Shiller has always been ahead of the curve. In 1981, he wrote a cornerstone paper in behavioral finance at a time when the field was in its embryonic stages. In the early 1990s, he noticed insufficient attention was paid to real estate values, despite their overwhelming importance to personal wealth levels; this led him to create, along with Karl E. Case, the Case-Shiller index – now the Case-Shiller Home Prices Indices. In March 2000**, Shiller published Irrational Exuberance, arguing that U.S. stocks were substantially overvalued and due for a tumble. [Editor’s note: what Brandon Adams fails to mention, but what’s surely relevant is that Shiller also called the subprime bubble and re-released Irrational Exuberance in 2005 to sound the alarms a full three years before The Subprime Solution]. In 2008, he published The Subprime Solution, which detailed the origins of the housing crisis and suggested innovative policy responses for dealing with the fallout. These days, one of his primary interests is neuroeconomics, a field that relates economic decision-making to brain function as measured by fMRIs.

Shiller is basically a champ and you should listen to him.

Shiller was disappointed but not surprised when governments bailed out banks in extreme fashion while leaving the contracts between banks and homeowners unchanged. He said, of Hank Paulson, “As Treasury secretary, he presented himself in a very sober and collected way…he did some bailouts that benefited Goldman Sachs, among others. And I can imagine that they were well-meaning, but I don’t know that they were totally well-meaning, because the sense of self-interest is hard to clean out of your mind.”

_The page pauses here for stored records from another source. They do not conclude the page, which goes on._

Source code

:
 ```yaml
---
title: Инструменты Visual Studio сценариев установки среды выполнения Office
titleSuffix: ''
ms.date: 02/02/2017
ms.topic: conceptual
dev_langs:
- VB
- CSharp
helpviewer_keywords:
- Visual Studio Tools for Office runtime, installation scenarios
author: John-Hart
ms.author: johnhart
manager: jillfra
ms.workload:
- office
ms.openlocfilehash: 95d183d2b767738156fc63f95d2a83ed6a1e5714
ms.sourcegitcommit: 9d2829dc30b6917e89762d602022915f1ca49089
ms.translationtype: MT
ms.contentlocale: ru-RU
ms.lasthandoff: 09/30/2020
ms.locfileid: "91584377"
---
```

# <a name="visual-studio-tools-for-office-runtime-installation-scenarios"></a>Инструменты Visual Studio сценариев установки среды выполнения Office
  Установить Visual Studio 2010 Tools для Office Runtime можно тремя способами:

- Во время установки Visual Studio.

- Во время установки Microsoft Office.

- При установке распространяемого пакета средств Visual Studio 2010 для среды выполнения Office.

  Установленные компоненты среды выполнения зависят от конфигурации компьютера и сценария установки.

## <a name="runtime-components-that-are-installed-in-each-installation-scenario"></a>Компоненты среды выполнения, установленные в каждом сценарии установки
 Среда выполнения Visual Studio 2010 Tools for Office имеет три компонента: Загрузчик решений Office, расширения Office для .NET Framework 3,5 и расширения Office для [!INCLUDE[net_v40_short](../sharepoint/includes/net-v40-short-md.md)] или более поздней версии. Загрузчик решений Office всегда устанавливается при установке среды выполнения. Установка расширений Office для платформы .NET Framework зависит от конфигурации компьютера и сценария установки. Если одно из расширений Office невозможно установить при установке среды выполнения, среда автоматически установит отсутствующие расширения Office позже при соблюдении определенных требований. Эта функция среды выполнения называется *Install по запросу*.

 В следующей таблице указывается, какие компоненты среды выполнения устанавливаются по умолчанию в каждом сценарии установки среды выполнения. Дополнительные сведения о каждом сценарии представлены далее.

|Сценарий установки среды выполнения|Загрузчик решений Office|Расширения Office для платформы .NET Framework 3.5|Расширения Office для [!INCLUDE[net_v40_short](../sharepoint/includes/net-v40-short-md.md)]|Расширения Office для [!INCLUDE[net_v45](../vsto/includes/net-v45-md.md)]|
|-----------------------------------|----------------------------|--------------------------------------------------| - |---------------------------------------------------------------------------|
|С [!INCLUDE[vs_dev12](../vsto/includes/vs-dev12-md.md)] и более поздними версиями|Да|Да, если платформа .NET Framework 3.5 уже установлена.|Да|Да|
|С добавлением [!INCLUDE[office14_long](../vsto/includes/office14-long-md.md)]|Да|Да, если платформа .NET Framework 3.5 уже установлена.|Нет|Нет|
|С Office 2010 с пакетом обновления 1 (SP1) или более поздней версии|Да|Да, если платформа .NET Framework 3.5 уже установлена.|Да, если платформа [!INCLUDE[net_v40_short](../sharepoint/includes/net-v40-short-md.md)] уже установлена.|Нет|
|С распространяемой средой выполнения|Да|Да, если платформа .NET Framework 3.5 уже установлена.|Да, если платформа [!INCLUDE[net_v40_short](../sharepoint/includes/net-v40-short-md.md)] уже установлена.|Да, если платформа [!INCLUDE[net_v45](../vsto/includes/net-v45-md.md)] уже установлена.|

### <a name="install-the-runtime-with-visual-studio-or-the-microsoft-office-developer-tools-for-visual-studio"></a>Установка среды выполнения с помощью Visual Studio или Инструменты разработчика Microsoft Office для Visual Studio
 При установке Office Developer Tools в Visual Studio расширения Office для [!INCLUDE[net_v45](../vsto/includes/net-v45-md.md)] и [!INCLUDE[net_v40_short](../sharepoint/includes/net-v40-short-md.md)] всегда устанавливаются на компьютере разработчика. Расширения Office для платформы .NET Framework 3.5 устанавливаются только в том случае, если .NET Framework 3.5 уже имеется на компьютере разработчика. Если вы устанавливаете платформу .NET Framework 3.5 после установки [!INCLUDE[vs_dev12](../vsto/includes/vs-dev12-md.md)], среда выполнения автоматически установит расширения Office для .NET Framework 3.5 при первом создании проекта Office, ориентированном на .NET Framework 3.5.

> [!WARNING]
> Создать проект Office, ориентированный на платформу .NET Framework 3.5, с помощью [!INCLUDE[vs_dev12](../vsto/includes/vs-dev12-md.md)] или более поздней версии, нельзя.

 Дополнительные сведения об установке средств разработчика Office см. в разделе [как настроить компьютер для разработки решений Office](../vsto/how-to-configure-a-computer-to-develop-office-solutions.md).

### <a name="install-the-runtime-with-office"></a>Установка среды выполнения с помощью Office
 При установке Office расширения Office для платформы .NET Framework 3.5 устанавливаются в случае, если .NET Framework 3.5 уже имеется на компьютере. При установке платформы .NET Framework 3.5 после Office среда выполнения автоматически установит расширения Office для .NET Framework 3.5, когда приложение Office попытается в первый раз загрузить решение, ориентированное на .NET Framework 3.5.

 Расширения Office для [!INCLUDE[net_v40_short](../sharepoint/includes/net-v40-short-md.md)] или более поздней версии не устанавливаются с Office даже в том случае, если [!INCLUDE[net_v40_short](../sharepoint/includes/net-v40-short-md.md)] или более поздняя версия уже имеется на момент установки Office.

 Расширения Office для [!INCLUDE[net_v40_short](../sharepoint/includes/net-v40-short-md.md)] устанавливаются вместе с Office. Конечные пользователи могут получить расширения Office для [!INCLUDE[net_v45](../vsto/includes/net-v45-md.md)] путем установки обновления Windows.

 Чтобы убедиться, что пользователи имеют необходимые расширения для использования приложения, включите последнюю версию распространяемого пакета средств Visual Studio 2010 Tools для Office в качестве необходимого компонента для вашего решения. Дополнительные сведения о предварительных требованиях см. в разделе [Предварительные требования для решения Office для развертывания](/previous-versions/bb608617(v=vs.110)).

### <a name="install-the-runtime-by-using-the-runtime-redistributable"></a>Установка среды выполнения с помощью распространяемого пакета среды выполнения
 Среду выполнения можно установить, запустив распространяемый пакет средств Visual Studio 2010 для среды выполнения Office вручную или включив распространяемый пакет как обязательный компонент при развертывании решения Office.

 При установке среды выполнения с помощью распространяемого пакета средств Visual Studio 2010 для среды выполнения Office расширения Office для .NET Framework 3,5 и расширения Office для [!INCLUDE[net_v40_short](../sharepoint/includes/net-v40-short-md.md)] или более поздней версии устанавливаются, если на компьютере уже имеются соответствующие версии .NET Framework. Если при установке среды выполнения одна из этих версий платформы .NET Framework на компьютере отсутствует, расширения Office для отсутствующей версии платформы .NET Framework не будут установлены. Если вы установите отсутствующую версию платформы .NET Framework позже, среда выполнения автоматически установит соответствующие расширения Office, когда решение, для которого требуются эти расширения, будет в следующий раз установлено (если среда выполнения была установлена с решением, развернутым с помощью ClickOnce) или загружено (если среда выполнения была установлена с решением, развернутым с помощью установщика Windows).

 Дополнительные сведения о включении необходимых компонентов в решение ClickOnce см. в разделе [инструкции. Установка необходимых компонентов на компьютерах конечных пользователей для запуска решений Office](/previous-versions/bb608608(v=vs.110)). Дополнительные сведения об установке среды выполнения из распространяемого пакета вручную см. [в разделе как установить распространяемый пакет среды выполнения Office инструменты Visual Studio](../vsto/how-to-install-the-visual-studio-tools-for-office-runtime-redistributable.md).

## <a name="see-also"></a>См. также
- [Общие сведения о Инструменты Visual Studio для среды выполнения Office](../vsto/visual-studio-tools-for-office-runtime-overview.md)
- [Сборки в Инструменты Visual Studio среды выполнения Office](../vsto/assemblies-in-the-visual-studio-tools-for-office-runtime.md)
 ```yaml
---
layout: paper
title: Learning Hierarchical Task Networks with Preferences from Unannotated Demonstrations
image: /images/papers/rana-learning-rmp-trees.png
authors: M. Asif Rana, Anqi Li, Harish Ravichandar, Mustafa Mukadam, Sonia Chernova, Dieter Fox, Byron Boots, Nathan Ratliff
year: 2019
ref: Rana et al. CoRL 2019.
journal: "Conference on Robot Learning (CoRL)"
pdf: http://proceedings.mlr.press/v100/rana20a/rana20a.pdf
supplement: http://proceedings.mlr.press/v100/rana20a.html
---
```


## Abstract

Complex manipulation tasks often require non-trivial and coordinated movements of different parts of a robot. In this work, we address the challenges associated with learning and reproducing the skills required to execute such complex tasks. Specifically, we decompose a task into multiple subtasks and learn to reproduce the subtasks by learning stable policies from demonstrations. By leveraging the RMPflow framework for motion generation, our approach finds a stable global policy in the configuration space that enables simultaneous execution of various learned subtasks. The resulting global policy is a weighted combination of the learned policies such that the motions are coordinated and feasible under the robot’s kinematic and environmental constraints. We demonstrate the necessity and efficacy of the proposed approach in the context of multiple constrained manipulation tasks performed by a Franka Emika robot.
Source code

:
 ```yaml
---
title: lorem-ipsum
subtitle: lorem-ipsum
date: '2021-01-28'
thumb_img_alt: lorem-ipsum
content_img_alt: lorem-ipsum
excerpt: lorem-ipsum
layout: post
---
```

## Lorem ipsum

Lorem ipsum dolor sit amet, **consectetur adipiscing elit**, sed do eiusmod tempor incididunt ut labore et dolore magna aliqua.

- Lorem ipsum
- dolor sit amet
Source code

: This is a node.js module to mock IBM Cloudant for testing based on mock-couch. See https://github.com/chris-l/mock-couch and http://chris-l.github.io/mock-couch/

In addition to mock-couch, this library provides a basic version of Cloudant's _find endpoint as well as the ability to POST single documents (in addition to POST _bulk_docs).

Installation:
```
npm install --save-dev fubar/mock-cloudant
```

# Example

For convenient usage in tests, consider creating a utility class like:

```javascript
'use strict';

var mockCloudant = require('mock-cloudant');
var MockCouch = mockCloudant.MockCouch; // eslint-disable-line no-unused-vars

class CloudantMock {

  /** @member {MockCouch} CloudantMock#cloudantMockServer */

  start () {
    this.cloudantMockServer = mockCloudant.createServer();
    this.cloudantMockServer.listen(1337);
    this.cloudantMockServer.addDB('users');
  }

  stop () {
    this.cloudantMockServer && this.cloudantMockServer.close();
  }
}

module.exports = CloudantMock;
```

Shiller understates everything.

Verdict: Read it.

And so, we close our discussion of part I. Moving on to part II:

In Ms. Byrne’s own words:

Part 2, “Where We Are Now,” which covers the present, both in the United States and abroad, opens with a piece by the anthropologist David Graeber. The world of Madison Avenue is far from the beliefs of Graeber, an anarchist, but it’s Graeber who arguably (he says he didn’t do it alone) came up with the phrase “We Are the 99 percent.” As Bloomberg Businessweek pointed out in October 2011, during month two of the Occupy encampments that Graeber helped initiate and three moths after the publication of his Debt: The First 5,000 Years, “David Graeber likes to say that he had three goals for the year: promote his book, learn to drive, and launch a worldwide revolution. The first is going well, the second has proven challenging and the third is looking up.” Graeber’s counterpart in Chile can loosely be said to be Camila Vallejo, the college undergraduate, pictured on page 219, who, at twenty-three, brought the country to a standstill. The novelist and playwright Ariel Dorfman writes about her and about his own self-imposed exile from Chile, and his piece is followed by an entirely different, more quantitative treatment of the subject. This part of the book also covers the indignados in Spain, who before Occupy began, “occupied” the public squares of Madrid and other cities – using, as the basis for their claim on the parks could be legally be slept in, a thirteenth-century right granted to shepherds who moved, and still move, their flocks annually.

In other words, we’re in occupy is the hero we deserve, but not the hero we need territory here.

*Addendum 1: Some have suggested that it’s not the wealth inequality that ought to be reduced, but the democratic elements of our system. California’s terrible decisionmaking resulting from its experiments with direct democracy notwithstanding, I would like to stay in the realm of the sane.

**Addendum 2: Yes, Shiller managed to get the book published the week before the crash. Talk about market timing.